• **Problem requirements**:
Print out every record exactly as it appears.

• **Stored data**:
++++++++++
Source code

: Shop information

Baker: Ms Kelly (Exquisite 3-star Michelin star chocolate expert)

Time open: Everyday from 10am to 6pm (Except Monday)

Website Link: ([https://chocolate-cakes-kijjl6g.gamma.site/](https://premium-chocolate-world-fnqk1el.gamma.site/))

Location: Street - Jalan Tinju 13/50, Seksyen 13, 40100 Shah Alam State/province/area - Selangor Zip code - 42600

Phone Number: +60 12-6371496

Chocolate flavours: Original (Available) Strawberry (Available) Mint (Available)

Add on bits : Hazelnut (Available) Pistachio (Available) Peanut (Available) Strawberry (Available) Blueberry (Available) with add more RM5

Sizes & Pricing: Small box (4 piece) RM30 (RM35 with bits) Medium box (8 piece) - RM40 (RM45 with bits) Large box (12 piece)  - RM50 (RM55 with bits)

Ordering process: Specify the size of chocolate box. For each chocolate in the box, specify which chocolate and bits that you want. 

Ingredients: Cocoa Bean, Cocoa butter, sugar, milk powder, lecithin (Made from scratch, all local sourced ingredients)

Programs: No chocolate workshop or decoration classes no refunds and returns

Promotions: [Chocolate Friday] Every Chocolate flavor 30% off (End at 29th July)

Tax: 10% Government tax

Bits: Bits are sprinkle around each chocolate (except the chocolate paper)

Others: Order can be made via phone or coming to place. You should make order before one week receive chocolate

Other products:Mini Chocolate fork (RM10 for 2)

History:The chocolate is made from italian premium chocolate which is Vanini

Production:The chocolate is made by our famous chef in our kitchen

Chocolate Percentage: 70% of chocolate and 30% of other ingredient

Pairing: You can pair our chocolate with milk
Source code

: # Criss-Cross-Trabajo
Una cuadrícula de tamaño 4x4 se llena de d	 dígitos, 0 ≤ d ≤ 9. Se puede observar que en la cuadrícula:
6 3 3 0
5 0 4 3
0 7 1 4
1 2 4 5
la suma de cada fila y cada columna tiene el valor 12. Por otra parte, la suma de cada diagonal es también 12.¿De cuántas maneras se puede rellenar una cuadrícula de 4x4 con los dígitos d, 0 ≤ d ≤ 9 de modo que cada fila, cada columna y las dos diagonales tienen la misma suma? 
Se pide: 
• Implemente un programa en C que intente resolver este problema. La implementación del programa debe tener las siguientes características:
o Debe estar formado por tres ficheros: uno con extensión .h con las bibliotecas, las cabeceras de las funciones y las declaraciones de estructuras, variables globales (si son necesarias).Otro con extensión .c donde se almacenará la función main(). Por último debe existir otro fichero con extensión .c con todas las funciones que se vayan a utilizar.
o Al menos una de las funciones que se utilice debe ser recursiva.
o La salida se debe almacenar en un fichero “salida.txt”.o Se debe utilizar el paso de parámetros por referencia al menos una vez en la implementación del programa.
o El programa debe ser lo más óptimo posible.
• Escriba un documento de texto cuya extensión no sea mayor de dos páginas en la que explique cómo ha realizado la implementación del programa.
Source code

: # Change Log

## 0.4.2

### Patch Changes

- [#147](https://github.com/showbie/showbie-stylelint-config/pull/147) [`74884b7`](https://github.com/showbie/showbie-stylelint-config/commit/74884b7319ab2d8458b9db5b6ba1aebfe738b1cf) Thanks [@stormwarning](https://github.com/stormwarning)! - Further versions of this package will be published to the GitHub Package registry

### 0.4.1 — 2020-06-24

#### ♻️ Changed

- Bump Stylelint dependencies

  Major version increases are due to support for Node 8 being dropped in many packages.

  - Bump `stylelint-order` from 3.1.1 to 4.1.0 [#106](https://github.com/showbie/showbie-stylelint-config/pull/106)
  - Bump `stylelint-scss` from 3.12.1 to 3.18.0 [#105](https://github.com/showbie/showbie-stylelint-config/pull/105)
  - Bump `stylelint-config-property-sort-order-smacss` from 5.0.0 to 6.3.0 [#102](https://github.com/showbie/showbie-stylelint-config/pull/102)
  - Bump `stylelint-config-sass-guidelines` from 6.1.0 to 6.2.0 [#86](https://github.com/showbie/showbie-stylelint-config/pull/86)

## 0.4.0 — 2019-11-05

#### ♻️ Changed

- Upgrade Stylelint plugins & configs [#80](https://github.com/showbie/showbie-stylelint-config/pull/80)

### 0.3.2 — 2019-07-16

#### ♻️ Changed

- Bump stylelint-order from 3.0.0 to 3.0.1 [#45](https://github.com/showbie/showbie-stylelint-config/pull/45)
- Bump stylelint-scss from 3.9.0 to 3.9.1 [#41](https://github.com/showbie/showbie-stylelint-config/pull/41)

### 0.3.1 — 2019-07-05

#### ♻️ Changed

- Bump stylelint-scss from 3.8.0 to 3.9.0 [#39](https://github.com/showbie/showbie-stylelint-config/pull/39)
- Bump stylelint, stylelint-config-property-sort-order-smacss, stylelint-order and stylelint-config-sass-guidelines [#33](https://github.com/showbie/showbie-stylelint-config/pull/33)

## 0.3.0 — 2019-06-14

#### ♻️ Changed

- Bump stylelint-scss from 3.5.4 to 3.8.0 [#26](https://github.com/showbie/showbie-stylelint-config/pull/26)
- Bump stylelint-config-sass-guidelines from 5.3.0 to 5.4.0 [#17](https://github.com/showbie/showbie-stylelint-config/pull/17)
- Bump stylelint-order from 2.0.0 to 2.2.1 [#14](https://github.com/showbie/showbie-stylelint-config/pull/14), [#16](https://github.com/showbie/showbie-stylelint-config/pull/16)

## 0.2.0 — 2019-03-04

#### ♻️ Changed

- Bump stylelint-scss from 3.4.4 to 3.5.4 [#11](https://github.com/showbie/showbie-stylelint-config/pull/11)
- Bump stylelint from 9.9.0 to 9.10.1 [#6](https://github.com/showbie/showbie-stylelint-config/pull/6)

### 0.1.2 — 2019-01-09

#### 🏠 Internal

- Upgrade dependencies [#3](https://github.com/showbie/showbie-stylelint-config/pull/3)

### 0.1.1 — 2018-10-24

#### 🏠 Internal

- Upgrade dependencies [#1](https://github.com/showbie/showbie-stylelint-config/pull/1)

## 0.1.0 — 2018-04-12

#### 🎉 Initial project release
++++++++++
• **Your response**:
Source code

: Shop information

Baker: Ms Kelly (Exquisite 3-star Michelin star chocolate expert)

Time open: Everyday from 10am to 6pm (Except Monday)

Website Link: ([https://chocolate-cakes-kijjl6g.gamma.site/](https://premium-chocolate-world-fnqk1el.gamma.site/))

Location: Street - Jalan Tinju 13/50, Seksyen 13, 40100 Shah Alam State/province/area - Selangor Zip code - 42600

Phone Number: +60 12-6371496

Chocolate flavours: Original (Available) Strawberry (Available) Mint (Available)

Add on bits : Hazelnut (Available) Pistachio (Available) Peanut (Available) Strawberry (Available) Blueberry (Available) with add more RM5

Sizes & Pricing: Small box (4 piece) RM30 (RM35 with bits) Medium box (8 piece) - RM40 (RM45 with bits) Large box (12 piece)  - RM50 (RM55 with bits)

Ordering process: Specify the size of chocolate box. For each chocolate in the box, specify which chocolate and bits that you want. 

Ingredients: Cocoa Bean, Cocoa butter, sugar, milk powder, lecithin (Made from scratch, all local sourced ingredients)

Programs: No chocolate workshop or decoration classes no refunds and returns

Promotions: [Chocolate Friday] Every Chocolate flavor 30% off (End at 29th July)

Tax: 10% Government tax

Bits: Bits are sprinkle around each chocolate (except the chocolate paper)

Others: Order can be made via phone or coming to place. You should make order before one week receive chocolate

Other products:Mini Chocolate fork (RM10 for 2)

History:The chocolate is made from italian premium chocolate which is Vanini

Production:The chocolate is made by our famous chef in our kitchen

Chocolate Percentage: 70% of chocolate and 30% of other ingredient

Pairing: You can pair our chocolate with milk
Source code

: # Criss-Cross-Trabajo
Una cuadrícula de tamaño 4x4 se llena de d	 dígitos, 0 ≤ d ≤ 9. Se puede observar que en la cuadrícula:
6 3 3 0
5 0 4 3
0 7 1 4
1 2 4 5
la suma de cada fila y cada columna tiene el valor 12. Por otra parte, la suma de cada diagonal es también 12.¿De cuántas maneras se puede rellenar una cuadrícula de 4x4 con los dígitos d, 0 ≤ d ≤ 9 de modo que cada fila, cada columna y las dos diagonales tienen la misma suma? 
Se pide: 
• Implemente un programa en C que intente resolver este problema. La implementación del programa debe tener las siguientes características:
o Debe estar formado por tres ficheros: uno con extensión .h con las bibliotecas, las cabeceras de las funciones y las declaraciones de estructuras, variables globales (si son necesarias).Otro con extensión .c donde se almacenará la función main(). Por último debe existir otro fichero con extensión .c con todas las funciones que se vayan a utilizar.
o Al menos una de las funciones que se utilice debe ser recursiva.
o La salida se debe almacenar en un fichero “salida.txt”.o Se debe utilizar el paso de parámetros por referencia al menos una vez en la implementación del programa.
o El programa debe ser lo más óptimo posible.
• Escriba un documento de texto cuya extensión no sea mayor de dos páginas en la que explique cómo ha realizado la implementación del programa.
Source code

: # Change Log

## 0.4.2

### Patch Changes

- [#147](https://github.com/showbie/showbie-stylelint-config/pull/147) [`74884b7`](https://github.com/showbie/showbie-stylelint-config/commit/74884b7319ab2d8458b9db5b6ba1aebfe738b1cf) Thanks [@stormwarning](https://github.com/stormwarning)! - Further versions of this package will be published to the GitHub Package registry

### 0.4.1 — 2020-06-24

#### ♻️ Changed

- Bump Stylelint dependencies

  Major version increases are due to support for Node 8 being dropped in many packages.

  - Bump `stylelint-order` from 3.1.1 to 4.1.0 [#106](https://github.com/showbie/showbie-stylelint-config/pull/106)
  - Bump `stylelint-scss` from 3.12.1 to 3.18.0 [#105](https://github.com/showbie/showbie-stylelint-config/pull/105)
  - Bump `stylelint-config-property-sort-order-smacss` from 5.0.0 to 6.3.0 [#102](https://github.com/showbie/showbie-stylelint-config/pull/102)
  - Bump `stylelint-config-sass-guidelines` from 6.1.0 to 6.2.0 [#86](https://github.com/showbie/showbie-stylelint-config/pull/86)

## 0.4.0 — 2019-11-05

#### ♻️ Changed

- Upgrade Stylelint plugins & configs [#80](https://github.com/showbie/showbie-stylelint-config/pull/80)

### 0.3.2 — 2019-07-16

#### ♻️ Changed

- Bump stylelint-order from 3.0.0 to 3.0.1 [#45](https://github.com/showbie/showbie-stylelint-config/pull/45)
- Bump stylelint-scss from 3.9.0 to 3.9.1 [#41](https://github.com/showbie/showbie-stylelint-config/pull/41)

### 0.3.1 — 2019-07-05

#### ♻️ Changed

- Bump stylelint-scss from 3.8.0 to 3.9.0 [#39](https://github.com/showbie/showbie-stylelint-config/pull/39)
- Bump stylelint, stylelint-config-property-sort-order-smacss, stylelint-order and stylelint-config-sass-guidelines [#33](https://github.com/showbie/showbie-stylelint-config/pull/33)

## 0.3.0 — 2019-06-14

#### ♻️ Changed

- Bump stylelint-scss from 3.5.4 to 3.8.0 [#26](https://github.com/showbie/showbie-stylelint-config/pull/26)
- Bump stylelint-config-sass-guidelines from 5.3.0 to 5.4.0 [#17](https://github.com/showbie/showbie-stylelint-config/pull/17)
- Bump stylelint-order from 2.0.0 to 2.2.1 [#14](https://github.com/showbie/showbie-stylelint-config/pull/14), [#16](https://github.com/showbie/showbie-stylelint-config/pull/16)

## 0.2.0 — 2019-03-04

#### ♻️ Changed

- Bump stylelint-scss from 3.4.4 to 3.5.4 [#11](https://github.com/showbie/showbie-stylelint-config/pull/11)
- Bump stylelint from 9.9.0 to 9.10.1 [#6](https://github.com/showbie/showbie-stylelint-config/pull/6)

### 0.1.2 — 2019-01-09

#### 🏠 Internal

- Upgrade dependencies [#3](https://github.com/showbie/showbie-stylelint-config/pull/3)

### 0.1.1 — 2018-10-24

#### 🏠 Internal

- Upgrade dependencies [#1](https://github.com/showbie/showbie-stylelint-config/pull/1)

## 0.1.0 — 2018-04-12

#### 🎉 Initial project release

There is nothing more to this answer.